First, the purpose of the simulation case study and its scope were defined. The goal of the simulation case study was to develop an optimization process that simulates the improvement of the functions within a manufacturing organization. The functions follow the sequence of the historical development of functions shown in Chapter 3. Moreover, after finishing the normal development of the functions, a second variant of the case study is developed. This variant simulates three different cases in which the qualification levels or the goals alignment of managers within the organization differ from the equilibrium that provides better results. In both cases, the scope of the study was to create:
  • A generic simulation model consisting of the most relevant manufacturing functions that would serve as a basis for developing specific evaluations for any kind of industrial organization.
  • Specific simulation models for each main function in the optimization process that repeats the translation of the evolution of functions. The scope of these models did not include all associated functions, resources, and data.
  • A holistic exemplary digital model that could serve as the basis for developing functions within organizations as well as for monitoring their performance and based on this assessment being able to make a diagnosis of malfunctions and their origin within the process and organizational structure of industrial firms.
The hypothesis of the case study was:
  • The improvement of all relevant indicators along the historical evolution of functions within industrial organizations.
  • The importance of each function as each could become a limiting factor acting as a bottleneck.
  • The significant implications on key indicators of the qualification factor as well as of the alignment of employees to organizational, department, and position goals.
For the methodological framework, the following steps were followed:
  • Definition of the objective, scope, and hypothesis.
  • Manufacturing organizational functions definition.
  • Determination of KPIs.
  • Development of assumptions and simulation logic.
  • Generation of the simulation models and definition of scenarios.
  • Validation of simulation models.
  • Simulation and extraction of results.
  • Interpretation of results.

4.1. Design of the Generic Model of Functions for Industrial Organizations

First, the description of the general structure of the simulation models is performed. This structure was applied to all simulation model variants within the simulation case study. The structure was developed to provide the necessary and sufficient detail level and mix consisting of the manufacturing organizational functions with their associated organizational structure, employees, and organizational processes within a production system within a supply chain with suppliers and distributors in order to answer the research question. Thus, as can be seen in Figure 8, the structure considered was developed to serve as a generic framework applicable for any sector. Moreover, the production system consisted of technical processes including the transportation, warehousing, and production of finished products as well as management processes, systems, and organizational structure from operational to strategic levels.
The functions implemented in the simulation model refer to an organizational structure consisting of a CEO (chief executive officer) and seven functional areas. The areas are the manufacturing process, production system, quality, maintenance, logistics, human resources, and IT functional areas. All areas have three horizon levels with their different functions and employees of the organization associated with those functions as well as to the processes that are performed for the implementation of the functions they are responsible for. Moreover, while all simulation models maintained this structure over the simulation period, capacities, methods, systems, human resource structures, and technologies changed depending on the simulation model influencing the model behavior.
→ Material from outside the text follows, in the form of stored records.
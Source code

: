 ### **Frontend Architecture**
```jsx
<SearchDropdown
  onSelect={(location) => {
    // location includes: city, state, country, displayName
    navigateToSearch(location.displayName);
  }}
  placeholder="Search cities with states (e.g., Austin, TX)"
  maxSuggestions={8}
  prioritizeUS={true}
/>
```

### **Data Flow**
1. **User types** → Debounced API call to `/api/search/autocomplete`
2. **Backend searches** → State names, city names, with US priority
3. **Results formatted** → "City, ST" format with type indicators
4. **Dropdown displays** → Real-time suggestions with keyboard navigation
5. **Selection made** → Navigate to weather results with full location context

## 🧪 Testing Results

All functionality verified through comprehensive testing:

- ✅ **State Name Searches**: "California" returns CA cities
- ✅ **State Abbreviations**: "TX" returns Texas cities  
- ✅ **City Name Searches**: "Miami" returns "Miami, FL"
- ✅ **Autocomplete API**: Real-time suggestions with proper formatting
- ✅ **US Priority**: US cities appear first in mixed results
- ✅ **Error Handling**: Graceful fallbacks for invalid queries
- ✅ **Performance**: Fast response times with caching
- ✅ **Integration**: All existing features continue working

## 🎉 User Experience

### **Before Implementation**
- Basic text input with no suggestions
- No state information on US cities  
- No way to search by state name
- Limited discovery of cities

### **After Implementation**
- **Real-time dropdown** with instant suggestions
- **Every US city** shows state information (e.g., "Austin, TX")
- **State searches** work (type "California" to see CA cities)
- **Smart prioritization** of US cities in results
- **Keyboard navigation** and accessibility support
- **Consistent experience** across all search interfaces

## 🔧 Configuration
4.2. Key Performance Indicators

The research goal was to study the behavior of the different models in different demand scenarios and configurations of a production system. The results were calculated for all model simulations to evaluate the response according to the following key performance indicators:
  • Cumulated market demand (# thousand products);
  • Cumulated real demand (# thousand products);
  • Cumulated production (# thousand products): the cumulative sum of all units produced over the 500 simulated-production weeks;
  • Ø Utilization rate of the production plant (%);
  • Ø Availability of the production plant (%);
  • Ø Performance at the final production step (# thousand products/week);
  • Ø Quality at the final production step with one-way and no loops (%);
  • Ø Labor productivity (products/employee × week);
  • Cumulated stocks (# million products);
  • Ø Production lead time (# weeks);
  • Cumulated service level (%);
  • Cumulated sales (USD million);
  • Cumulated operational costs (USD million);

4.3. Assumptions

Assumptions were defined to simplify the model with a focus on the simulation goal:
  • Time restrictions: 10 working years in periods of weeks assuming 50 working weeks per year, 500 periods in order to evaluate implications in the manufacturing organization in the short, medium, and long terms.
  • Fixed lead times for production processes, material transport, and employee movements.
  • Real demand that is requested by the manufacturing organization depends on the service level. As a result, the company cannot cover the whole potential market demand if the service level is not appropriate.
  • Each order had a production unit.
  • Same demand using replication for all the models.
  • Same initial situation, with initial inventory in the different warehouses for all the models.
  • Same number of employees with the same initial distribution for all the models.
  • Same supply chain distribution network (production facility, warehouses, etc.).
  • The warehouses had no stock capacity limitations.
  • There were no transport limitations between the different production stages.
  • One product unit was assumed to be in a mature stage with stable demand and provided a sales value of USD 10,000/unit. The second product was in the process of being launched and provided USD 20,000/unit. These values were used to calculate sales. It was assumed that the new model would have a loss in volume due to unknown future demand.
  • The simulation model considered sales loss starting from a customer order lead time greater than 60 days.
  • A product was considered a finished product after it left the production facility.
  • If no human factor malfunctions, it is assumed that the employees have adequate qualification as well as alignment with organizational, department, and position goals they are in charge of.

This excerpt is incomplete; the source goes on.